ELAN

Aus FürthWiki
Wechseln zu: Navigation, Suche

Die ELAN gGmbH ist eine gemeinnützige Beschäftigungs- und Qualifizierungsgesellschaft der Stadt Fürth. ELAN steht dabei für Einsteigen, Lernen, Arbeiten, Neuorientieren, womit das Ziel der Gesellschaft beschrieben ist, für benachteiligte Menschen den Zugang zu Bildung und Beschäftigung zu verbessern. Die Hauptstelle befindet sich in der Kapellenstraße 47, die Kompetenzagentur in der Mathildenstraße 13.

Geschichte[Bearbeiten]

Die Gesellschaft wurde 1997 auf Intervention des Stadtjugendamtes gegründet, um der steigenden Jugendarbeitslosigkeit mit einem differenzierten Angebot bestehend aus Jugendberufshilfe und Jugendsozialarbeit Einhalt zu gebieten. Mit einem Projekt für junge Sozialhilfebeziehende startete ein vierköpfiges Team. In enger Abstimmung mit Sozialplanung, Arbeitsagentur, Jugendamt und Schulen hat es sich zu einem vielfältigen und innovativen Sozialbetrieb entwickelt. 2017 sind 52 Mitarbeiterinnen und Mitarbeiter beschäftigt.
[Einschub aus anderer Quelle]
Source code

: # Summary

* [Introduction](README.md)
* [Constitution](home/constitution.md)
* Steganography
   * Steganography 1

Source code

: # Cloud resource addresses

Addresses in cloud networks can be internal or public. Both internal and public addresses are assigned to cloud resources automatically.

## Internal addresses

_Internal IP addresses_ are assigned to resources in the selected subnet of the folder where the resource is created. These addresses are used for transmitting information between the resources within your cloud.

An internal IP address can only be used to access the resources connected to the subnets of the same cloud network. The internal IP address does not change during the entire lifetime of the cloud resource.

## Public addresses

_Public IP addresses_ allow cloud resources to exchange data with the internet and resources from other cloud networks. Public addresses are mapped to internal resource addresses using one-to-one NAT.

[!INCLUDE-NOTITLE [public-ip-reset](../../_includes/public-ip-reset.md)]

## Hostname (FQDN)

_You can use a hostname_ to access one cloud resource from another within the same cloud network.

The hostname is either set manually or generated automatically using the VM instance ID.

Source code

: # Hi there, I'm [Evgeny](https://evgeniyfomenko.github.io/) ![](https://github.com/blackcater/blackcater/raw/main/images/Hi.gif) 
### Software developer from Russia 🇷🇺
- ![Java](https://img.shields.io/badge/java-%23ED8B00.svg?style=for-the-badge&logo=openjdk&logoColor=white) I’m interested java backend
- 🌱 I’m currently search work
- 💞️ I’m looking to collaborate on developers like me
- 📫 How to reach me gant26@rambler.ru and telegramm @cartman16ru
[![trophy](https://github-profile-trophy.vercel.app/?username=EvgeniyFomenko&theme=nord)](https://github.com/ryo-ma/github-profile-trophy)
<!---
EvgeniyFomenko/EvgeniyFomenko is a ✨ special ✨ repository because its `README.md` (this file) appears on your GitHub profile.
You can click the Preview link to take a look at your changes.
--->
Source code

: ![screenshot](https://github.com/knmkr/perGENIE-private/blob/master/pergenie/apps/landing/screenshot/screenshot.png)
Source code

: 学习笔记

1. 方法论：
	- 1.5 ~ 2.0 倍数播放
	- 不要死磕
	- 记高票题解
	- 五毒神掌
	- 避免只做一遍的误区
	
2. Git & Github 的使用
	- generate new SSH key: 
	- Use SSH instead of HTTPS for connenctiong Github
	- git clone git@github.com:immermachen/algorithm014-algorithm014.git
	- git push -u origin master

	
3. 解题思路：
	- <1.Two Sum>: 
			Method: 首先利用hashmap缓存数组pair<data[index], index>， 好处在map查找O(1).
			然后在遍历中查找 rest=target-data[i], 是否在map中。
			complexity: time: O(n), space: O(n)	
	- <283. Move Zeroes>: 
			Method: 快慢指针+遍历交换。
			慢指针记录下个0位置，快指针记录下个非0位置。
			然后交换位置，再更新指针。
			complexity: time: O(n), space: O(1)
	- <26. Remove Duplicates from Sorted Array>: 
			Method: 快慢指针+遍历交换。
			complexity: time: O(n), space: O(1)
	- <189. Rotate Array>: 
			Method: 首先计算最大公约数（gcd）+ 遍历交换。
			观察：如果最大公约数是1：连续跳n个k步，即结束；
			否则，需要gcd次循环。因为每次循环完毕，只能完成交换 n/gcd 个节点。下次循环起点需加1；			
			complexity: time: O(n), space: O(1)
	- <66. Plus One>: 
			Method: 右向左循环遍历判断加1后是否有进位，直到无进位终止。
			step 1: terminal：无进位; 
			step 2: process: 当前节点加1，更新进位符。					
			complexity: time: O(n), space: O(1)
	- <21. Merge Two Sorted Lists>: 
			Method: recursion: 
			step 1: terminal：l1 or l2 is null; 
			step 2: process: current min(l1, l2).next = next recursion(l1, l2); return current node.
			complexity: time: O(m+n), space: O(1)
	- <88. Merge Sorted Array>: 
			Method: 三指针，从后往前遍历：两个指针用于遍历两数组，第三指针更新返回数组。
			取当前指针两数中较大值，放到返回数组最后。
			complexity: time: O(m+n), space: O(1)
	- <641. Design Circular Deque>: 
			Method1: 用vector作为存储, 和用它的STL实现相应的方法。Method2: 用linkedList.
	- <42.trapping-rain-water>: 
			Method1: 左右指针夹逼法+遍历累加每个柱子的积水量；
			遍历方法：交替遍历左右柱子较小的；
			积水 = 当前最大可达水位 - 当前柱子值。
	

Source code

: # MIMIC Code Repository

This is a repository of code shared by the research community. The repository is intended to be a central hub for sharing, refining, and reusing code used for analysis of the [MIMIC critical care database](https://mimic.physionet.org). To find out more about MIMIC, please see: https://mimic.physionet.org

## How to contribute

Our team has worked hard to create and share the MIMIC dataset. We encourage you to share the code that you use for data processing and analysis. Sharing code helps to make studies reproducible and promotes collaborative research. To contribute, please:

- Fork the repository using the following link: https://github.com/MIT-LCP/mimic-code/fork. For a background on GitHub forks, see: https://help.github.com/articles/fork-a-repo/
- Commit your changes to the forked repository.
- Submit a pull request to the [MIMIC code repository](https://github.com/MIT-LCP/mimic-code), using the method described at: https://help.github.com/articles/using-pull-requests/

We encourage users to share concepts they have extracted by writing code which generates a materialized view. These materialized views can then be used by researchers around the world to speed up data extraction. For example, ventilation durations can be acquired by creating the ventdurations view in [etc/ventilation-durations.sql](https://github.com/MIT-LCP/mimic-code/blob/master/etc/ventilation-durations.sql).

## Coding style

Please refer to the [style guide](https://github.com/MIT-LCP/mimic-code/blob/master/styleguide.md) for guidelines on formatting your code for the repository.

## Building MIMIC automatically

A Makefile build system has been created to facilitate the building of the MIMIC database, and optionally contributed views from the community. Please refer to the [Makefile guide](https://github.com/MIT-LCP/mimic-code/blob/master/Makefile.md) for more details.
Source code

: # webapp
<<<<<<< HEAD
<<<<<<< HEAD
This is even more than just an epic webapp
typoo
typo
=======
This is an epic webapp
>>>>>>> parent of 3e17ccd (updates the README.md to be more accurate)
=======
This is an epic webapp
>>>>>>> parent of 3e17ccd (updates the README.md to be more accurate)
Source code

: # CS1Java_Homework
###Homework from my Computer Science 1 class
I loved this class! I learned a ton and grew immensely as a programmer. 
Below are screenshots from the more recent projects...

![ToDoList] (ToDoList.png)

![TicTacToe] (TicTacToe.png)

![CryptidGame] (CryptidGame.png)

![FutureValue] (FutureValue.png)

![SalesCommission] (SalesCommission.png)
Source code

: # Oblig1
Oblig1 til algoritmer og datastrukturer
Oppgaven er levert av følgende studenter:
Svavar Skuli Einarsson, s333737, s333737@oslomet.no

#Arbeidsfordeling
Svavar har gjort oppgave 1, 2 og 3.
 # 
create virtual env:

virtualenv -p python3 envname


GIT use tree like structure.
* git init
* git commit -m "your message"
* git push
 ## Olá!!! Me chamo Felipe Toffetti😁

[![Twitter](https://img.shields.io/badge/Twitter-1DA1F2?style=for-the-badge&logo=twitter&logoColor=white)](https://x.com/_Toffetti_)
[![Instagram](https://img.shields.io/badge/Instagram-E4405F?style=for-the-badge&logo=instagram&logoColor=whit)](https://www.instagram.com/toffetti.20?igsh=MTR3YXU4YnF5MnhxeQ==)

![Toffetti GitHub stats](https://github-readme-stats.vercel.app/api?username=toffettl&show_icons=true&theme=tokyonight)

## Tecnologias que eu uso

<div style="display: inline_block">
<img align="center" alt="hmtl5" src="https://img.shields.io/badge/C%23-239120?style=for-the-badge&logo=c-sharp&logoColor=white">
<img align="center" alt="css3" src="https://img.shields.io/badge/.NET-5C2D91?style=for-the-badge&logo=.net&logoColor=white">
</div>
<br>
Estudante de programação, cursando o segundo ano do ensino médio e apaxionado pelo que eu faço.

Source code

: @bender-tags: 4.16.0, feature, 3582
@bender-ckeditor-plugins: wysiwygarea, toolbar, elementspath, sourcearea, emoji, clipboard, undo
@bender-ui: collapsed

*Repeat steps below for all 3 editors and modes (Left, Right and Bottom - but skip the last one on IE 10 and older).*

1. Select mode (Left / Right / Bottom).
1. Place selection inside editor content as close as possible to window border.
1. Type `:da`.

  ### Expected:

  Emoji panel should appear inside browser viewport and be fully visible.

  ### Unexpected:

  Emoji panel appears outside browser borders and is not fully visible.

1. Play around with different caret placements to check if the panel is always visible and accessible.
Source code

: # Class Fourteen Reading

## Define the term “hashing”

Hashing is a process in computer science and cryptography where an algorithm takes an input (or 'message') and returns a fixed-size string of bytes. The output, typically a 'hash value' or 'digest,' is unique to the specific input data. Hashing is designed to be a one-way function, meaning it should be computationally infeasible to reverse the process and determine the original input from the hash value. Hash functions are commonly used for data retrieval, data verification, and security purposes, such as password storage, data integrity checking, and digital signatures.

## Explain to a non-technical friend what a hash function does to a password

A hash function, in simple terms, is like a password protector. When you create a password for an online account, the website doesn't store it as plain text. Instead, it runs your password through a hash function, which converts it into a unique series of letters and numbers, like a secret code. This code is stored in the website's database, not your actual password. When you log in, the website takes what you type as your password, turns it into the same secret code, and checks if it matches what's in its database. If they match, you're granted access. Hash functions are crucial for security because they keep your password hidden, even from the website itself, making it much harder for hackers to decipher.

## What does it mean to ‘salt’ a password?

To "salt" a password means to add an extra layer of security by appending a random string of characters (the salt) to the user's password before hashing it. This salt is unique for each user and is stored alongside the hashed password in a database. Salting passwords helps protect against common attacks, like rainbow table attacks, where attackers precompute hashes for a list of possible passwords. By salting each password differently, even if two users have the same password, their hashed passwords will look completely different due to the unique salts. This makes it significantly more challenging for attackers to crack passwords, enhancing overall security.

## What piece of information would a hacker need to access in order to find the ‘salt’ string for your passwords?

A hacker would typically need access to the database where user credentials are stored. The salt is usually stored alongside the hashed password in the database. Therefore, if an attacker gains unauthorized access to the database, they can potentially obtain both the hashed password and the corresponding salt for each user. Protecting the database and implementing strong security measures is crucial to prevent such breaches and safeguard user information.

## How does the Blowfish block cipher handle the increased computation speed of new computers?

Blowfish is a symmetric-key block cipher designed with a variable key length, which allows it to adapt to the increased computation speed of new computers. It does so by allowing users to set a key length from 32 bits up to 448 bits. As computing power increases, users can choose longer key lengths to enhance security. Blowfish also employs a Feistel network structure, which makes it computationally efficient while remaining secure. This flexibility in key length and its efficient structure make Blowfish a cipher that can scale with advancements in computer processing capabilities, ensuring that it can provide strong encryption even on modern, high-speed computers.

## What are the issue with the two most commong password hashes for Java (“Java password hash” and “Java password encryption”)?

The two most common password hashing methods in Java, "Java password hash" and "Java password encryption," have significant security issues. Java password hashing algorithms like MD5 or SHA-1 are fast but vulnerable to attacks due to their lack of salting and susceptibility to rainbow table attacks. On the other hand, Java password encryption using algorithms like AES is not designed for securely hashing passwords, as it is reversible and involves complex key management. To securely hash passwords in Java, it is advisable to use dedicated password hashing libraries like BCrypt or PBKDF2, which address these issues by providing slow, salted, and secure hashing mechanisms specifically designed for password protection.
Im September 2017 wurde im Lindenhain zusammen mit Kooperationspartnern, Finanzgebern, Unterstützern und Vertretern der Stadt das 20-jährige Bestehen gefeiert.

Projekte[Bearbeiten]

Die Einrichtung spielt eine große Rolle beim Bemühen der Stadt, junge Menschen beim Übergang von der Schule in die Arbeitswelt zu unterstützen. Außerdem kümmert man sich um Menschen, die im Berufsleben Fuß fassen wollen, aber aus den vielfältigsten Gründen auf Unterstützung angewiesen sind. In folgenden Projekten ist ELAN unter anderem aktiv:

  • offene Ganztagsschule am Helene-Lange-Gymnasium
  • Übergangsklassen für Schüler ohne Deutsch-Kenntnisse
  • berufsvorbereitende Bildungsmaßnahmen
  • Berufsorientierungsprojekte
  • JOB Plus und JOB Perspektive für erwachsene Arbeitslose
  • Café Elli in der Mathildenstraße, unterstützt Migrantinnen

Lokalberichterstattung[Bearbeiten]

  • Armin Leberzammer: Hilfe beim Sprung in die Arbeitswelt. In: Fürther Nachrichten vom 26. September 2017 - PDF-Datei
  • 20 Jahre Engagement für benachteiligte Menschen. In: Fürth StadtZeitung, Nr. 18 vom 11. Oktober 2017, S. 14 – PDF-Datei

Weblinks[Bearbeiten]

Bilder[Bearbeiten]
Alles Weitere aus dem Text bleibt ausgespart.